Eibsee

Lago turquesa aos pés da Zugspitze

Endereço

Grainau, aos pés da Zugspitze, Baviera

GPS

47.4575, 10.9817

Endereço

Grainau, aos pés da Zugspitze, Baviera

GPS

47.4575, 10.9817

O Eibsee, aos pés da Zugspitze, é tido, com a sua água límpida e verde-turquesa e várias pequenas ilhas, como um dos mais belos lagos de montanha da Baviera. Um percurso pela margem, com cerca de 7 km, contorna o lago diante do cenário da montanha mais alta da Alemanha.
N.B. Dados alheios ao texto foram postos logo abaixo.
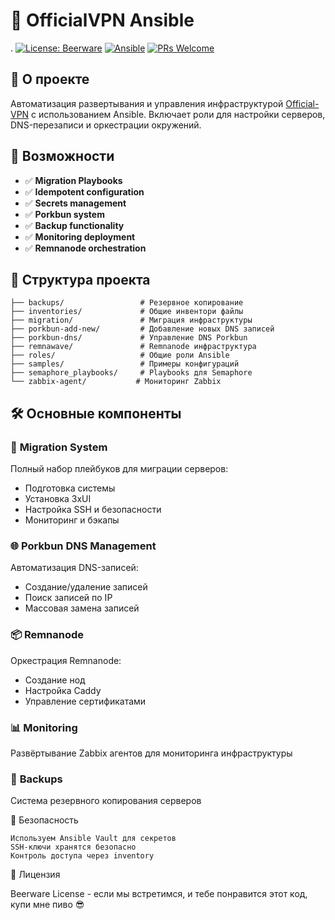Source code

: # 🚀 OfficialVPN Ansible
.
[![License: Beerware](https://img.shields.io/badge/License-Beerware-orange.svg)](https://spdx.org/licenses/Beerware.html)
[![Ansible](https://img.shields.io/badge/Ansible-2.17%2B-red.svg)](https://www.ansible.com/)
[![PRs Welcome](https://img.shields.io/badge/PRs-welcome-brightgreen.svg)](CONTRIBUTING.md)

## 📖 О проекте

Автоматизация развертывания и управления инфраструктурой [Official-VPN](https://officialbot.org/) с использованием Ansible. Включает роли для настройки серверов, DNS-перезаписи и оркестрации окружений.

## 🎯 Возможности

- ✅ **Migration Playbooks**
- ✅ **Idempotent configuration**
- ✅ **Secrets management**
- ✅ **Porkbun system**
- ✅ **Backup functionality**
- ✅ **Monitoring deployment**
- ✅ **Remnanode orchestration**

## 📁 Структура проекта

``` 
├── backups/                 # Резервное копирование
├── inventories/             # Общие инвентори файлы
├── migration/               # Миграция инфраструктуры
├── porkbun-add-new/         # Добавление новых DNS записей
├── porkbun-dns/             # Управление DNS Porkbun
├── remnawave/               # Remnanode инфраструктура
├── roles/                   # Общие роли Ansible
├── samples/                 # Примеры конфигураций
├── semaphore_playbooks/     # Playbooks для Semaphore
└── zabbix-agent/           # Мониторинг Zabbix
```

## 🛠 Основные компоненты

### 🔄 **Migration System**
Полный набор плейбуков для миграции серверов:
- Подготовка системы
- Установка 3xUI
- Настройка SSH и безопасности
- Мониторинг и бэкапы

### 🌐 **Porkbun DNS Management**
Автоматизация DNS-записей:
- Создание/удаление записей
- Поиск записей по IP
- Массовая замена записей

### 📦 **Remnanode**
Оркестрация Remnanode:
- Создание нод
- Настройка Caddy
- Управление сертификатами

### 📊 **Monitoring**
Развёртывание Zabbix агентов для мониторинга инфраструктуры

### 💾 **Backups**
Система резервного копирования серверов

🔐 Безопасность

    Используем Ansible Vault для секретов
    SSH-ключи хранятся безопасно
    Контроль доступа через inventory


📄 Лицензия

Beerware License  - если мы встретимся, и тебе понравится этот код, купи мне пиво 😎
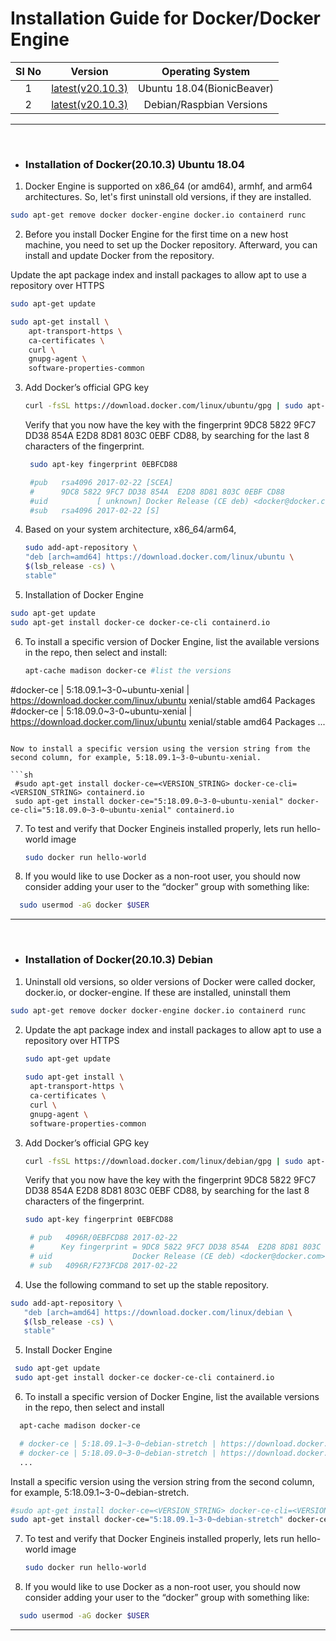 # Installation Guide for Docker/Docker Engine

| Sl No  | Version  | Operating System |
|:-:|:-:|:-:|
| 1  | [latest(v20.10.3)](https://github.com/shravan20/software-installation-guides/blob/feature/dockerSetup/tools/docker/README.md#installation-of-docker20103-ubuntu-1804)  | Ubuntu 18.04(BionicBeaver)  |
| 2  | [latest(v20.10.3)](https://github.com/shravan20/software-installation-guides/blob/feature/dockerSetup/tools/docker/README.md#installation-of-docker20103-debian)  | Debian/Raspbian Versions |


---

<br>

- ### Installation of Docker(20.10.3) Ubuntu 18.04

1. Docker Engine is supported on x86_64 (or amd64), armhf, and arm64 architectures. So, let's first uninstall old versions, if they are installed.


```sh
sudo apt-get remove docker docker-engine docker.io containerd runc
```

2. Before you install Docker Engine for the first time on a new host machine, you need to set up the Docker repository. Afterward, you can install and update Docker from the repository.

Update the apt package index and install packages to allow apt to use a repository over HTTPS

```sh
sudo apt-get update

sudo apt-get install \
    apt-transport-https \
    ca-certificates \
    curl \
    gnupg-agent \
    software-properties-common
```

3. Add Docker’s official GPG key
   
   ```sh
   curl -fsSL https://download.docker.com/linux/ubuntu/gpg | sudo apt-key add -
   ```

   Verify that you now have the key with the fingerprint 9DC8 5822 9FC7 DD38 854A  E2D8 8D81 803C 0EBF CD88, by searching for the last 8 characters of the fingerprint.

   ```sh
    sudo apt-key fingerprint 0EBFCD88

    #pub   rsa4096 2017-02-22 [SCEA]
    #      9DC8 5822 9FC7 DD38 854A  E2D8 8D81 803C 0EBF CD88
    #uid           [ unknown] Docker Release (CE deb) <docker@docker.com>
    #sub   rsa4096 2017-02-22 [S]
   ```

4. Based on your system architecture, x86_64/arm64,
   
   ```sh
   sudo add-apt-repository \
   "deb [arch=amd64] https://download.docker.com/linux/ubuntu \
   $(lsb_release -cs) \
   stable"
   ```
   
5. Installation of Docker Engine
   
```sh
sudo apt-get update
sudo apt-get install docker-ce docker-ce-cli containerd.io
```

6. To install a specific version of Docker Engine, list the available versions in the repo, then select and install:
   
   ```sh
   apt-cache madison docker-ce #list the versions

  #docker-ce | 5:18.09.1~3-0~ubuntu-xenial | https://download.docker.com/linux/ubuntu  xenial/stable amd64 Packages
  #docker-ce | 5:18.09.0~3-0~ubuntu-xenial | https://download.docker.com/linux/ubuntu  xenial/stable amd64 Packages
  ...
  ```

  Now to install a specific version using the version string from the second column, for example, 5:18.09.1~3-0~ubuntu-xenial.

  ```sh
   #sudo apt-get install docker-ce=<VERSION_STRING> docker-ce-cli=<VERSION_STRING> containerd.io
   sudo apt-get install docker-ce="5:18.09.0~3-0~ubuntu-xenial" docker-ce-cli="5:18.09.0~3-0~ubuntu-xenial" containerd.io
  ```

7. To test and verify that Docker Engineis installed properly, lets run hello-world image
   ```sh
   sudo docker run hello-world
   ```

8. If you would like to use Docker as a non-root user, you should now consider adding your user to the “docker” group with something like:

```sh
  sudo usermod -aG docker $USER
```


---


<br>

- ### Installation of Docker(20.10.3) Debian

1. Uninstall old versions, so older versions of Docker were called docker, docker.io, or docker-engine. If these are installed, uninstall them

```sh
sudo apt-get remove docker docker-engine docker.io containerd runc
```

2. Update the apt package index and install packages to allow apt to use a repository over HTTPS
   
   ```sh
   sudo apt-get update
 
   sudo apt-get install \
    apt-transport-https \
    ca-certificates \
    curl \
    gnupg-agent \
    software-properties-common
   ```

3. Add Docker’s official GPG key
   
   ```sh
   curl -fsSL https://download.docker.com/linux/debian/gpg | sudo apt-key add -
   ```

   Verify that you now have the key with the fingerprint 9DC8 5822 9FC7 DD38 854A E2D8 8D81 803C 0EBF CD88, by searching for the last 8 characters of the fingerprint.

   ```sh
   sudo apt-key fingerprint 0EBFCD88

    # pub   4096R/0EBFCD88 2017-02-22
    #      Key fingerprint = 9DC8 5822 9FC7 DD38 854A  E2D8 8D81 803C 0EBF CD88
    # uid                  Docker Release (CE deb) <docker@docker.com>
    # sub   4096R/F273FCD8 2017-02-22
   ```

4. Use the following command to set up the stable repository.

```sh
sudo add-apt-repository \
   "deb [arch=amd64] https://download.docker.com/linux/debian \
   $(lsb_release -cs) \
   stable"
```

5. Install Docker Engine

```sh
 sudo apt-get update
 sudo apt-get install docker-ce docker-ce-cli containerd.io
```

6. To install a specific version of Docker Engine, list the available versions in the repo, then select and install

```sh
  apt-cache madison docker-ce

  # docker-ce | 5:18.09.1~3-0~debian-stretch | https://download.docker.com/linux/debian stretch/stable amd64 Packages
  # docker-ce | 5:18.09.0~3-0~debian-stretch | https://download.docker.com/linux/debian stretch/stable amd64 Packages
  ...
```

 Install a specific version using the version string from the second column, for example, 5:18.09.1~3-0~debian-stretch.

   ```sh
   #sudo apt-get install docker-ce=<VERSION_STRING> docker-ce-cli=<VERSION_STRING> containerd.io
   sudo apt-get install docker-ce="5:18.09.1~3-0~debian-stretch" docker-ce-cli="5:18.09.1~3-0~debian-stretch" containerd.io
  ```

7. To test and verify that Docker Engineis installed properly, lets run hello-world image
   ```sh
   sudo docker run hello-world
   ```

8. If you would like to use Docker as a non-root user, you should now consider adding your user to the “docker” group with something like:

```sh
  sudo usermod -aG docker $USER
```

---

<br>
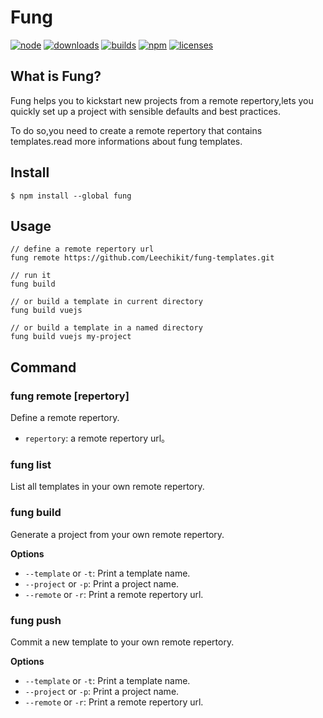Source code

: # Fung

[![node][node]][node-url]
[![downloads][downloads]][downloads-url]
[![builds][builds]][builds-url]
[![npm][npm]][npm-url]
[![licenses][licenses]][licenses-url]

## What is Fung?

Fung helps you to kickstart new projects from a remote repertory,lets you quickly set up a project with sensible defaults and best practices.

To do so,you need to create a remote repertory that contains templates.read more informations about fung templates.

## Install

```
$ npm install --global fung
```

## Usage

```
// define a remote repertory url
fung remote https://github.com/Leechikit/fung-templates.git

// run it
fung build

// or build a template in current directory
fung build vuejs

// or build a template in a named directory
fung build vuejs my-project
```

## Command

### fung remote [repertory]
Define a remote repertory.

* `repertory`: a remote repertory url。

### fung list
List all templates in your own remote repertory.

### fung build
Generate a project from your own remote repertory.

**Options**

* `--template` or `-t`: Print a template name.
* `--project` or `-p`: Print a project name.
* `--remote` or `-r`: Print a remote repertory url.

### fung push
Commit a new template to your own remote repertory.

**Options**

* `--template` or `-t`: Print a template name.
* `--project` or `-p`: Print a project name.
* `--remote` or `-r`: Print a remote repertory url.

[npm]: https://img.shields.io/npm/v/fung.svg
[npm-url]: https://npmjs.com/package/fung

[node]: https://img.shields.io/node/v/fung.svg
[node-url]: https://nodejs.org

[downloads]: https://img.shields.io/npm/dm/fung.svg
[downloads-url]: https://www.npmjs.com/package/fung

[builds]: https://api.travis-ci.org/Leechikit/fung.svg?branch=master
[builds-url]: https://travis-ci.org/Leechikit/fung

[licenses]: https://img.shields.io/npm/l/fung.svg
[licenses-url]: https://www.npmjs.com/package/fung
Da margem parte ainda o teleférico para a Zugspitze.

Destaques

  • Água verde-turquesa com pequenas ilhas
  • Percurso circular pela margem (cerca de 7 km) diante da Zugspitze
  • Barcos a remos e banhos no verão
  • Estação inferior do teleférico da Zugspitze

Bom saber

Localização aos pés da Zugspitze, Grainau
Água límpida, verde-turquesa, várias ilhas
Percurso circular cerca de 7 km
Ligação teleférico da Zugspitze

Informações práticas

Como chegar: Com o comboio da Zugspitze até ao Eibsee; de carro por Grainau.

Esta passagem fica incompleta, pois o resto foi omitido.